Sometimes, as the mother of a young man with disabilities, I feel like I'm watching a lot of life through a weird filter. We may be looking at the same picture, but the colors are shifted. Some of it comes from spending Steven's formative years in a very loving small town, but one where there were no other children in chairs. I had everything in common with the other mothers, and nothing at all. It depended on the day.
I've gotten used to the feeling of "Same planet, different worlds."
It hit me again last week because of a beer commercial.
I've seen this ad shared over and over on Facebook. "Inspirational" and "Beautiful!", guaranteed to make one's heart melt. If you haven't seen it yet, I'll wait while you watch:
Now, I'll try to explain why I had the opposite reaction... or at least give it a shot. (Pun probably intended. ;) )
I'm watching... and loving the game. The voiceover about dedication, loyalty... yes, you have me! Then, all but one get up out of their chairs as the voice says "Friendship." (Wompwomp, stomach drop) The choices we make reveal the true nature of our character...
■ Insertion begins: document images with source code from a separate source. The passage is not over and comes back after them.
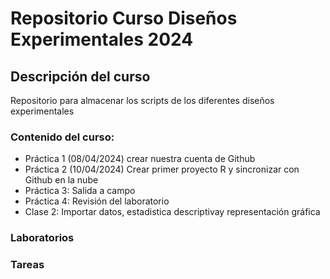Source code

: # Repositorio Curso Diseños Experimentales 2024

##  Descripción del curso
Repositorio para almacenar los scripts de los diferentes diseños experimentales

### Contenido del curso:
+ Práctica 1 (08/04/2024) crear nuestra cuenta de Github
+ Práctica 2 (10/04/2024) Crear primer proyecto R y sincronizar con Github en la nube
+ Práctica 3: Salida a campo
+ Práctica 4: Revisión del laboratorio
+ Clase 2: Importar datos, estadistica descriptivay representación gráfica

### Laboratorios



### Tareas
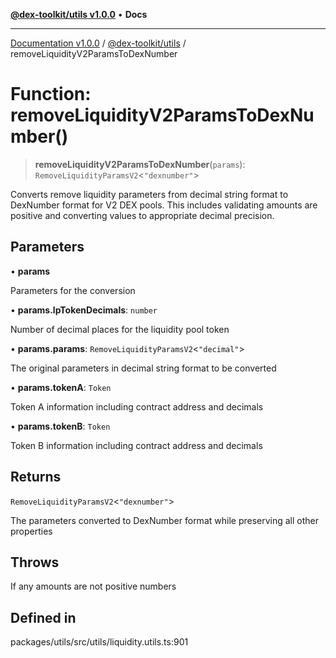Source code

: [**@dex-toolkit/utils v1.0.0**](../README.md) • **Docs**

***

[Documentation v1.0.0](../../../packages.md) / [@dex-toolkit/utils](../README.md) / removeLiquidityV2ParamsToDexNumber

# Function: removeLiquidityV2ParamsToDexNumber()

> **removeLiquidityV2ParamsToDexNumber**(`params`): `RemoveLiquidityParamsV2`\<`"dexnumber"`\>

Converts remove liquidity parameters from decimal string format to DexNumber format for V2 DEX pools.
This includes validating amounts are positive and converting values to appropriate decimal precision.

## Parameters

• **params**

Parameters for the conversion

• **params.lpTokenDecimals**: `number`

Number of decimal places for the liquidity pool token

• **params.params**: `RemoveLiquidityParamsV2`\<`"decimal"`\>

The original parameters in decimal string format to be converted

• **params.tokenA**: `Token`

Token A information including contract address and decimals

• **params.tokenB**: `Token`

Token B information including contract address and decimals

## Returns

`RemoveLiquidityParamsV2`\<`"dexnumber"`\>

The parameters converted to DexNumber format while preserving all other properties

## Throws

If any amounts are not positive numbers

## Defined in

packages/utils/src/utils/liquidity.utils.ts:901
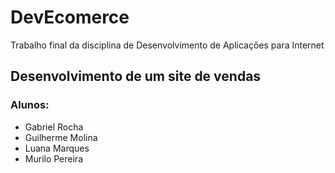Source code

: # DevEcomerce
Trabalho final da disciplina de Desenvolvimento de Aplicações para Internet

## Desenvolvimento de um site de vendas

### Alunos: 
 - Gabriel Rocha
 - Guilherme Molina
 - Luana Marques
 - Murilo Pereira
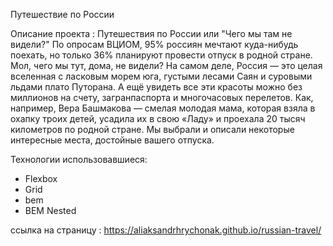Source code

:  Путешествие по России

Описание проекта :
Путешествия по России или "Чего мы там не видели?"
По опросам ВЦИОМ, 95% россиян мечтают куда-нибудь поехать, но только 36% планируют провести отпуск в родной стране. Мол, чего мы тут, дома, не видели? На самом деле,
Россия — это целая вселенная с ласковым морем юга, густыми лесами Саян и суровыми льдами плато Путорана.
А ещё увидеть все эти красоты можно без миллионов на счету, загранпаспорта и многочасовых перелетов.
Как, например, Вера Башмакова — смелая молодая мама, которая взяла в охапку троих детей, усадила их в свою «Ладу» и проехала 20 тысяч километров по родной стране. Мы выбрали и описали некоторые интересные места, достойные вашего отпуска.

Технологии использовавшиеся:

- Flexbox
- Grid
- bem
- BEM Nested

ссылка на страницу : https://aliaksandrhrychonak.github.io/russian-travel/
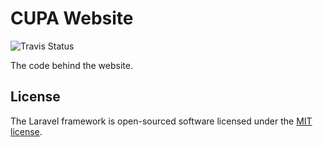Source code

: # CUPA Website
![Travis Status](https://travis-ci.org/cincyultimate/website.svg?branch=master)

The code behind the website.

## License

The Laravel framework is open-sourced software licensed under the [MIT license](http://opensource.org/licenses/MIT).
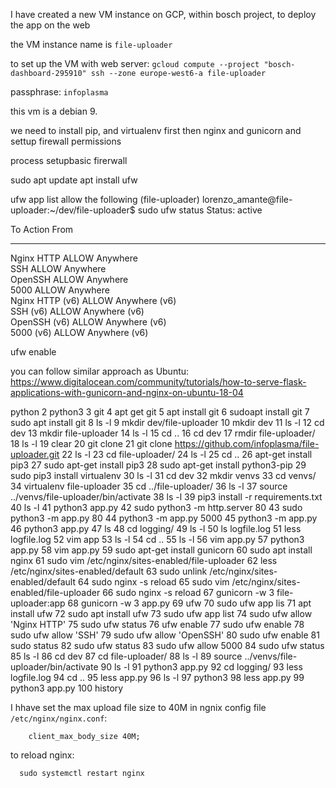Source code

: I have created a new VM instance on GCP, within bosch project, to deploy the app on the web

the VM instance name is `file-uploader`

to set up the VM with web server:
`gcloud compute --project "bosch-dashboard-295910" ssh --zone europe-west6-a file-uploader`

passphrase: `infoplasma`

this vm is a debian 9.

we need to install pip, and virtualenv first
then nginx and gunicorn
and settup firewall permissions

process
setupbasic firerwall

sudo apt update
apt install ufw

ufw app list
allow the following
(file-uploader) lorenzo_amante@file-uploader:~/dev/file-uploader$ sudo ufw status
Status: active

To                         Action      From
--                         ------      ----
Nginx HTTP                 ALLOW       Anywhere                  
SSH                        ALLOW       Anywhere                  
OpenSSH                    ALLOW       Anywhere                  
5000                       ALLOW       Anywhere                  
Nginx HTTP (v6)            ALLOW       Anywhere (v6)             
SSH (v6)                   ALLOW       Anywhere (v6)             
OpenSSH (v6)               ALLOW       Anywhere (v6)             
5000 (v6)                  ALLOW       Anywhere (v6)             
 
ufw enable

you can follow similar approach as Ubuntu:
https://www.digitalocean.com/community/tutorials/how-to-serve-flask-applications-with-gunicorn-and-nginx-on-ubuntu-18-04

 python
    2  python3
    3  git
    4  apt get git
    5  apt install git
    6  sudoapt install git
    7  sudo apt install git
    8  ls -l
    9  mkdir dev/file-uploader
   10  mkdir dev
   11  ls -l
   12  cd dev
   13  mkdir file-uploader
   14  ls -l
   15  cd ..
   16  cd dev
   17  rmdir file-uploader/
   18  ls -l
   19  clear
   20  git clone
   21  git clone https://github.com/infoplasma/file-uploader.git
   22  ls -l
   23  cd file-uploader/
   24  ls -l
   25  cd ..
   26  apt-get install pip3
   27  sudo apt-get install pip3
   28  sudo apt-get install python3-pip
   29  sudo pip3 install virtualenv
   30  ls -l
   31  cd dev
   32  mkdir venvs
   33  cd venvs/
   34  virtualenv file-uploader
   35  cd ../file-uploader/
   36  ls -l
   37  source ../venvs/file-uploader/bin/activate
   38  ls -l
   39  pip3 install -r requirements.txt 
   40  ls -l
   41  python3 app.py 
   42  sudo python3 -m http.server 80
   43  sudo python3 -m app.py 80
   44  python3 -m app.py 5000
   45  python3 -m app.py
   46  python3 app.py
   47  ls
   48  cd logging/
   49  ls -l
   50  ls logfile.log 
   51  less logfile.log 
   52  vim app
   53  ls -l
   54  cd ..
   55  ls -l
   56  vim app.py 
   57  python3 app.py
   58  vim app.py 
   59  sudo apt-get install gunicorn
   60  sudo apt install nginx
   61  sudo vim /etc/nginx/sites-enabled/file-uploader
   62  less /etc/nginx/sites-enabled/default 
   63  sudo unlink /etc/nginx/sites-enabled/default 
   64  sudo nginx -s reload
   65  sudo vim /etc/nginx/sites-enabled/file-uploader
   66  sudo nginx -s reload
   67  gunicorn -w 3 file-uploader:app
   68  gunicorn -w 3 app.py 
   69  ufw
   70  sudo ufw app lis
   71  apt install ufw
   72  sudo apt install ufw
   73  sudo ufw app list
   74  sudo ufw allow 'Nginx HTTP'
   75  sudo ufw status
   76  ufw enable
   77  sudo ufw enable
   78  sudo ufw allow 'SSH'
   79  sudo ufw allow 'OpenSSH'
   80  sudo ufw enable
   81  sudo status
   82  sudo ufw status
   83  sudo ufw allow 5000
   84  sudo ufw status
   85  ls -l
   86  cd dev
   87  cd file-uploader/
   88  ls -l
   89  source ../venvs/file-uploader/bin/activate
   90  ls -l
   91  python3 app.py 
   92  cd logging/
   93  less logfile.log 
   94  cd ..
   95  less app.py 
   96  ls -l
   97  python3 
   98  less app.py 
   99  python3 app.py 
  100  history
 


I hhave set the max upload file size to 40M in ngnix config file `/etc/nginx/nginx.conf`:

        client_max_body_size 40M;

to reload nginx:

      sudo systemctl restart nginx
That's when it hits me they're extolling the qualities of the guys who have the choice to get up and walk out of the gym, not the guy who ruled that game who can't.
You see, from MY vantage point, I see my son get up every day and take on the world. Through all the indignities, pain and frustrations of his day-to-day life, he smiles and pushes ahead. He rides his stylish John Deere chariot around and over obstacles that would leave me exhausted, bitter and ready to call it quits.
And still... he smiles.
He's my strength, my determination and my teacher. To his peers, he's... well, he's just Steven, and that's wonderful. That's what friends ARE. They just want to be around you and you watch out for each other. The chair is the vehicle, not the man.
There's my struggle with the "inspirational message" aspect of the ad. Without the smarmy voice-over ... buddies having a blast in a way they can all enjoy. WOOT! Game on!
With it? It becomes a patronizing message of it taking sterling character and dedication to be a good friend to someone in a chair.